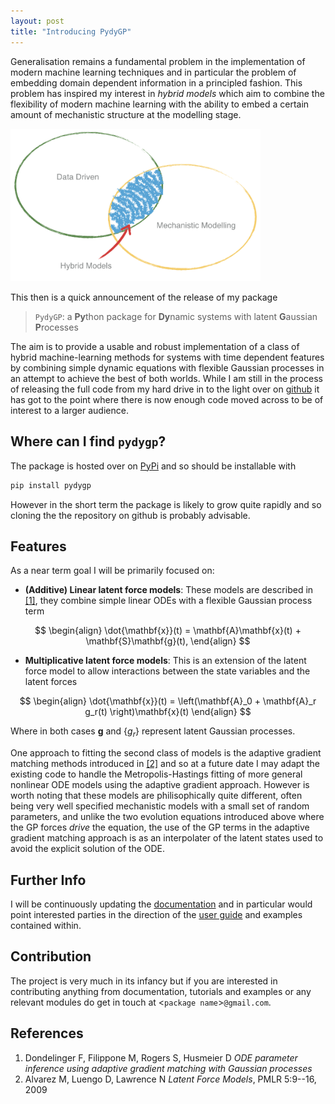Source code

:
 ```yaml
---
layout: post
title: "Introducing PydyGP"
---
```


Generalisation remains a fundamental problem in the implementation of modern machine learning techniques and in particular the problem of embedding domain dependent information in a principled fashion. This problem has inspired my interest in *hybrid models* which aim to combine the flexibility of modern machine learning with the ability to embed a certain amount of mechanistic structure at the modelling stage.

<img src="/assets/hybridmodelling/hybridmodelling.png" class="center" width=400px />

This then is a quick announcement of the release of my package

> `PydyGP`: a **Py**thon package for **Dy**namic systems with
> latent **G**aussian **P**rocesses

The aim is to provide a usable and robust implementation of a class of hybrid machine-learning methods for systems with time dependent features by combining simple dynamic equations with flexible Gaussian processes in an attempt to achieve the best of both worlds. While I am still in the process of releasing the full code from my hard drive in to the light over on [github](https://github.com/danieljtait/pydygp) it has got to the point where there is now enough code moved across to be of interest to a larger audience.

## Where can I find `pydygp`?

The package is hosted over on [PyPi](https://pypi.org/project/pydygp/) and so should be installable with

```bash
pip install pydygp
```

However in the short term the package is likely to grow quite rapidly and so cloning the the repository on github is probably advisable.


## Features
As a near term goal I will be primarily focused on:

* **(Additive) Linear latent force models**: These models are described in <a href="#ref1">[1]</a>, they combine simple linear ODEs with a flexible Gaussian process term

$$
\begin{align}
  \dot{\mathbf{x}}(t) = \mathbf{A}\mathbf{x}(t) + \mathbf{S}\mathbf{g}(t),
\end{align}	
$$

* **Multiplicative latent force models**: This is an extension of the latent force model to allow interactions between the state variables and the latent forces

$$
\begin{align}
  \dot{\mathbf{x}}(t) = \left(\mathbf{A}_0 + \mathbf{A}_r g_r(t) \right)\mathbf{x}(t)
\end{align}	
$$

Where in both cases $\mathbf{g}$ and $\{ g_r \}$ represent latent Gaussian processes.

One approach to fitting the second class of models is the adaptive gradient matching methods introduced in <a href="#ref2">[2]</a> and so at a future date I may adapt the existing code to handle the Metropolis-Hastings fitting of more general nonlinear ODE models using the adaptive gradient approach. However is worth noting that these models are philisophically quite different, often being very well specified mechanistic models with a small set of random parameters, and unlike the two evolution equations introduced above where the GP forces *drive* the equation, the use of the GP terms in the adaptive gradient matching approach is as an interpolater of the latent states used to avoid the explicit solution of the ODE.

## Further Info
I will be continuously updating the [documentation](https://pydygp.readthedocs.io/en/latest/) and in particular would point interested parties in the direction of the [user guide](https://pydygp.readthedocs.io/en/latest/user/index.html) and examples contained within.

## Contribution
The project is very much in its infancy but if you are interested in contributing anything from documentation, tutorials and examples or any relevant modules do get in touch at <`package name`>`@gmail.com`.

## References

1. <a name="ref1"></a>Dondelinger F, Filippone M, Rogers S, Husmeier D *ODE parameter inference using adaptive gradient matching with Gaussian processes*
2. <a name="ref2"></a>Alvarez M, Luengo D, Lawrence N *Latent Force Models*, PMLR 5:9--16, 2009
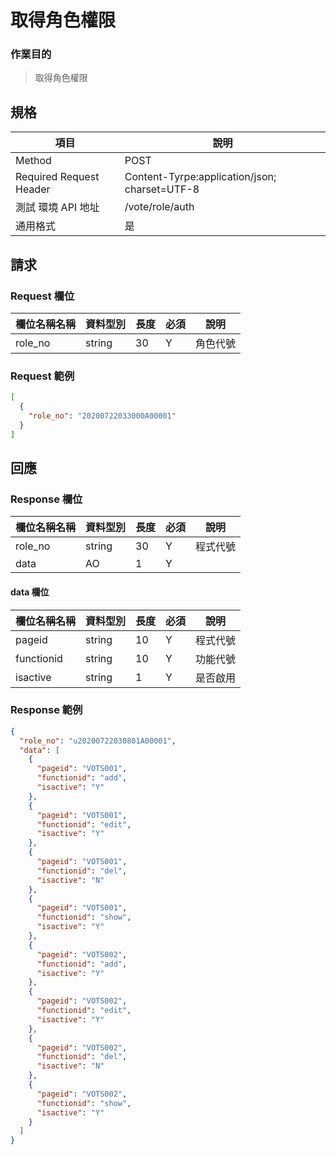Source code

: # 取得角色權限

### 作業目的

> 取得角色權限

## 規格

| 項目                    | 說明                                          |
| ----------------------- | --------------------------------------------- |
| Method                  | POST                                          |
| Required Request Header | Content-Tyrpe:application/json; charset=UTF-8 |
| 測試 環境 API 地址      | /vote/role/auth                               |
| 通用格式                | 是                                            |

## 請求

### Request 欄位

| 欄位名稱名稱 | 資料型別 | 長度 | 必須 | 說明     |
| ------------ | -------- | ---- | ---- | -------- |
| role_no      | string   | 30   | Y    | 角色代號 |

### Request 範例

```json
[
  {
    "role_no": "20200722033000A00001"
  }
]
```

## 回應

### Response 欄位

| 欄位名稱名稱 | 資料型別 | 長度 | 必須 | 說明     |
| ------------ | -------- | ---- | ---- | -------- |
| role_no      | string   | 30   | Y    | 程式代號 |
| data         | AO       | 1    | Y    |          |

#### data 欄位

| 欄位名稱名稱 | 資料型別 | 長度 | 必須 | 說明     |
| ------------ | -------- | ---- | ---- | -------- |
| pageid       | string   | 10   | Y    | 程式代號 |
| functionid   | string   | 10   | Y    | 功能代號 |
| isactive     | string   | 1    | Y    | 是否啟用 |

### Response 範例

```json
{
  "role_no": "u20200722030801A00001",
  "data": [
    {
      "pageid": "VOTS001",
      "functionid": "add",
      "isactive": "Y"
    },
    {
      "pageid": "VOTS001",
      "functionid": "edit",
      "isactive": "Y"
    },
    {
      "pageid": "VOTS001",
      "functionid": "del",
      "isactive": "N"
    },
    {
      "pageid": "VOTS001",
      "functionid": "show",
      "isactive": "Y"
    },
    {
      "pageid": "VOTS002",
      "functionid": "add",
      "isactive": "Y"
    },
    {
      "pageid": "VOTS002",
      "functionid": "edit",
      "isactive": "Y"
    },
    {
      "pageid": "VOTS002",
      "functionid": "del",
      "isactive": "N"
    },
    {
      "pageid": "VOTS002",
      "functionid": "show",
      "isactive": "Y"
    }
  ]
}
```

-=-=-

■ How to complete this task ■
Word for word, restate the lines above from the line containing "The package is hosted" through the line containing "As a near term", with both included and nothing else.

■ Result for this exercise ■
The package is hosted over on [PyPi](https://pypi.org/project/pydygp/) and so should be installable with

```bash
pip install pydygp
```

However in the short term the package is likely to grow quite rapidly and so cloning the the repository on github is probably advisable.


## Features
As a near term goal I will be primarily focused on:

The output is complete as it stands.